Cord Meyer - CIA Career

CIA Career

Circa 1949, Meyer started working for the Central Intelligence Agency, joining the organization in 1951 at the invitation of Allen Dulles. At first he worked at the Office of Policy Coordination under former OSS man, Frank Wisner. In 1953 Meyer came under attack by the Federal Bureau of Investigation (FBI), which claimed he was a security risk for having once stood at the same podium of a "notorious leftist", and refused to give him a security clearance. An internal CIA inquiry summarily dismissed the claims. According to Deborah Davis in her 1979 book Katharine the Great, Meyer became the "principal operative" of Operation Mockingbird, a plan to secretly influence domestic and foreign media. Meyer befriended James Angleton, who in 1954 became the CIA's counter-intelligence chief. From 1954 until 1962, Meyer was head of the agency's International Organizations Division. On December 18, 1956 Meyer's nine-year-old son Michael was hit by a car and killed. Meyer and his wife Mary divorced in 1958. Meyer headed the Covert Action Staff of the Directorate of Plans from 1962. On October 12, 1964, his former wife Mary was shot dead by an unknown assailant alongside the Chesapeake and Ohio Canal. Her sister and brother-in-law Benjamin C. Bradlee, the later Washington Post executive, caught Angleton breaking into Pinchot's residence. Angleton apparently was looking for Mary Meyer's diary, which contained details of a love affair with John F. Kennedy, then U.S. President.

From 1967 to 1973 Meyer was Assistant Deputy Director of Plans under Thomas Karamessines, and from 1973 to 1976 was CIA station chief in London. He retired from the CIA in 1977. Following retirement, Meyer became a syndicated columnist and wrote several books, including an autobiography. He was long incorrectly considered by some to be Deep Throat.
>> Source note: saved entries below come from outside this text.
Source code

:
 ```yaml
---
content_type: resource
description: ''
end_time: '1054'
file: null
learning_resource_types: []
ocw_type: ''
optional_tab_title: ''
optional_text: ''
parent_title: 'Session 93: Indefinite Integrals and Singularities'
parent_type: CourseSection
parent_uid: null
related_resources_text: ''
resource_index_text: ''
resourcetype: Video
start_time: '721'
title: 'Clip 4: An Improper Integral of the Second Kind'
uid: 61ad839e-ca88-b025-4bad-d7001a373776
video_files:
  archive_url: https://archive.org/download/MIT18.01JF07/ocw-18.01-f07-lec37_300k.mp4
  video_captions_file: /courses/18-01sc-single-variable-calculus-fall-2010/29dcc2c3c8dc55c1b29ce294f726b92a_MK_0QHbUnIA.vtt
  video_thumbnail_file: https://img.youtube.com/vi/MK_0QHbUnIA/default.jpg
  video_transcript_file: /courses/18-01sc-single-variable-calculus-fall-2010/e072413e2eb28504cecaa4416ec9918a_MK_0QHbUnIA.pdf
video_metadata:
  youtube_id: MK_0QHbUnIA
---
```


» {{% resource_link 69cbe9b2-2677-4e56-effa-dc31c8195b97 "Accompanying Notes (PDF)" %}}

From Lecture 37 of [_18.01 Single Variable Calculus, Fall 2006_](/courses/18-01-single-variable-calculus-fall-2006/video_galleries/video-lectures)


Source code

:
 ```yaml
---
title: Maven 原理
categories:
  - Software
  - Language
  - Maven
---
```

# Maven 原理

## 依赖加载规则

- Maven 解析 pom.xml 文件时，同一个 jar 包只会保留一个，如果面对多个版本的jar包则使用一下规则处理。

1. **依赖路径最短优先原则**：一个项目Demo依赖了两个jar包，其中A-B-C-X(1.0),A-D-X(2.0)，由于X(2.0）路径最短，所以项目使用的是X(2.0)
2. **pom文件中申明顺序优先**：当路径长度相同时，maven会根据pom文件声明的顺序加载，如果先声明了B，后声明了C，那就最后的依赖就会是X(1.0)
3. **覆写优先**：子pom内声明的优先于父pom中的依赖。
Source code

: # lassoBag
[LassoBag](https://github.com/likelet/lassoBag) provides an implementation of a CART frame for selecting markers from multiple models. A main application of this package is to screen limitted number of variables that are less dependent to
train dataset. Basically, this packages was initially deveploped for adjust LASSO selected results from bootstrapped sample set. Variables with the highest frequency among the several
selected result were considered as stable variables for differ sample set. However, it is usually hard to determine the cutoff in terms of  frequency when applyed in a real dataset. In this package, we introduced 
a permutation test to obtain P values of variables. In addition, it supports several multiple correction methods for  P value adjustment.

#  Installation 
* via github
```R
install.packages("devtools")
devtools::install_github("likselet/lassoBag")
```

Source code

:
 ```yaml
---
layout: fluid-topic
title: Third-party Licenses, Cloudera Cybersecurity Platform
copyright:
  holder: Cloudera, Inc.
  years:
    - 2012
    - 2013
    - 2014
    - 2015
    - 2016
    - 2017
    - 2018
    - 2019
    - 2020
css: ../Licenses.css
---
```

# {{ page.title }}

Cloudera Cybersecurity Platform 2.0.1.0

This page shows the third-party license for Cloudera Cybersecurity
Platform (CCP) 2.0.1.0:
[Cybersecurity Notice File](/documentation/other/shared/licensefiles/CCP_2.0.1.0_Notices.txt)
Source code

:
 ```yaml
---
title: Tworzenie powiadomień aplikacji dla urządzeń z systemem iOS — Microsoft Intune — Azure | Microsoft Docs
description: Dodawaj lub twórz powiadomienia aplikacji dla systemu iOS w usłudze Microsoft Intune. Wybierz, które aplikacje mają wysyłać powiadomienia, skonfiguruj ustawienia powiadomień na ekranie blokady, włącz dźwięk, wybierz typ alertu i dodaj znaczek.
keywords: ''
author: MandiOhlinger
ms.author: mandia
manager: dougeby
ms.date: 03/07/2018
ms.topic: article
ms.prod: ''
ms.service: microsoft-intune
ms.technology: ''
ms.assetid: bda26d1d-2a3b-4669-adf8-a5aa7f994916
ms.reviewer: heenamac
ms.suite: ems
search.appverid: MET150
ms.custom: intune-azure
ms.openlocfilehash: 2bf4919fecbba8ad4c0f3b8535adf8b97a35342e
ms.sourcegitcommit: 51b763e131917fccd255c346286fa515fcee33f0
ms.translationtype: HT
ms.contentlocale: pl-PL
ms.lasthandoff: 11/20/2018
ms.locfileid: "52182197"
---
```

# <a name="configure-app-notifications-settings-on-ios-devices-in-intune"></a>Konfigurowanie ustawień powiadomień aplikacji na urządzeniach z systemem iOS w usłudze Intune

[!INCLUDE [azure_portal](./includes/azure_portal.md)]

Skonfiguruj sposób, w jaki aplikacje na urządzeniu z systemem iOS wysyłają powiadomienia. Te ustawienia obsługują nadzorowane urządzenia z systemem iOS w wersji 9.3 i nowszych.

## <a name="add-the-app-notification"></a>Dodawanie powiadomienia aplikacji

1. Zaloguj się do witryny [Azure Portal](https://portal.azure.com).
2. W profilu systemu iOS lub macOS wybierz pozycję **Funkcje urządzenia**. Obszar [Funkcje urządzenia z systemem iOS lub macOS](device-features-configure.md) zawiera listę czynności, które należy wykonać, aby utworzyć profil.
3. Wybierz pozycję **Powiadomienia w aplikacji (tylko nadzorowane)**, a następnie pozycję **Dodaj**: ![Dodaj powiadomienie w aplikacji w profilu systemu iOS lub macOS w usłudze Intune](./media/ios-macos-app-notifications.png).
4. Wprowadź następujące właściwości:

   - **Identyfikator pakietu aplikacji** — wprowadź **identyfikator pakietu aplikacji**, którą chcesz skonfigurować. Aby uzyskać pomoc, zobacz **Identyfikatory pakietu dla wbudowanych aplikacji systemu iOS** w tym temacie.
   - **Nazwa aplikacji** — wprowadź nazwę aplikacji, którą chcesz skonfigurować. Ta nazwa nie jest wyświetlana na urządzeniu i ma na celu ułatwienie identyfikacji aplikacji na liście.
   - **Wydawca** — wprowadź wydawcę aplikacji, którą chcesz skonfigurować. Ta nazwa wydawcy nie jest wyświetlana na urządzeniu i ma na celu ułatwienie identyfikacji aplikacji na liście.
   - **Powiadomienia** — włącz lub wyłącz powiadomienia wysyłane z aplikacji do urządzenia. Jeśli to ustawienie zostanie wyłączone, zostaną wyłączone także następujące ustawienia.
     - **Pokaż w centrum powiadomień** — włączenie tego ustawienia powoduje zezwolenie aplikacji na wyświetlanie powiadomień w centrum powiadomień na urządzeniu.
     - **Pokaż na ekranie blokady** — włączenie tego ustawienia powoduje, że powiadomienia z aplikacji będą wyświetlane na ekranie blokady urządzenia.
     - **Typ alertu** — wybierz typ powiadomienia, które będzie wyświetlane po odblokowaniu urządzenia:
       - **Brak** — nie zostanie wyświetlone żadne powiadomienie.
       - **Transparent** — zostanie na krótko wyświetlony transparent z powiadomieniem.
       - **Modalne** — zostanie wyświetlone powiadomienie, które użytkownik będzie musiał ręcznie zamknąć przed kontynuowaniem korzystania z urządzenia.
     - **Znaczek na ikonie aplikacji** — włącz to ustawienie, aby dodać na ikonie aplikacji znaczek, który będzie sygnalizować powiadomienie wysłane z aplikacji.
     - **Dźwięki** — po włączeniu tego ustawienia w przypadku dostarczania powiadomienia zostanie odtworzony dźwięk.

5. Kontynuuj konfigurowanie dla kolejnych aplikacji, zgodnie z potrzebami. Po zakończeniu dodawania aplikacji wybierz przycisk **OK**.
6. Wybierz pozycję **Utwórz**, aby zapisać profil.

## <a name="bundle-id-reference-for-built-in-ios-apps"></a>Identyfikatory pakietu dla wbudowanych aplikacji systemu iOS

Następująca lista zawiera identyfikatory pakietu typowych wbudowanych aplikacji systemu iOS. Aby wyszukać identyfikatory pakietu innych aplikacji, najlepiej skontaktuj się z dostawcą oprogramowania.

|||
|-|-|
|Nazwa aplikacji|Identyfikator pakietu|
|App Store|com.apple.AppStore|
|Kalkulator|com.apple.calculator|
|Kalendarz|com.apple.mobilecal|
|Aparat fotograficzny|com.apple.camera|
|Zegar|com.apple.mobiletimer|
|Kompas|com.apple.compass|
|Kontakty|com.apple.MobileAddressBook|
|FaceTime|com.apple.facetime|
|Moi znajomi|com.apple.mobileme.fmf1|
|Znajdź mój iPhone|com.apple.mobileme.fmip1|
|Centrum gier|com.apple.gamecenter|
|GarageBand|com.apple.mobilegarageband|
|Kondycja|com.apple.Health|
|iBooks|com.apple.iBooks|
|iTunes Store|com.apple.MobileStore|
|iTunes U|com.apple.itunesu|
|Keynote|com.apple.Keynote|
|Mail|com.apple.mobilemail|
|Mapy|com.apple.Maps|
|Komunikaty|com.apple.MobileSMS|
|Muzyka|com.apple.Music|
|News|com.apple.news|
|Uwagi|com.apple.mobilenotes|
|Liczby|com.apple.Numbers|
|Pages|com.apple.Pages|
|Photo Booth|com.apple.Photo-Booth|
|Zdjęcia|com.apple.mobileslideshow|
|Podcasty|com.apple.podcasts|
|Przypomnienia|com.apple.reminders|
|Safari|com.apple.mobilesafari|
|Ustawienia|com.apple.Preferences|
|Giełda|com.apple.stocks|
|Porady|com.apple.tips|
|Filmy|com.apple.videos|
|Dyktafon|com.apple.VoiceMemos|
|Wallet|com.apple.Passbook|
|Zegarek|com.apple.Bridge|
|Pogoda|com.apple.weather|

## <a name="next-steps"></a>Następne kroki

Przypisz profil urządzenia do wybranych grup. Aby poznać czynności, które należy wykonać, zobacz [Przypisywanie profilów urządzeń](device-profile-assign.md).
Writer C. David Heymann in The Georgetown Ladies' Social Club (2003) told of Meyer's response when, near the end of his life, he was asked to comment on his wife's still unsolved murder case:

Meyer held court at the beginning of February 2001 - six weeks before his death - in the barren dining room of a Washington nursing home. Propped up in a chair, his glass eye bulging, he struggled to hold his head aloft. Although he was no longer able to read, the nurses supplied him with a daily copy of The Washington Post, which he carried with him wherever he went. "My father died of a heart attack the same year Mary was killed," he whispered. "It was a bad time." And what could he say about Mary Meyer? Who had committed such a heinous crime? "The same sons of bitches," he hissed, "that killed John F. Kennedy."

He died of lymphoma on March 13, 2001.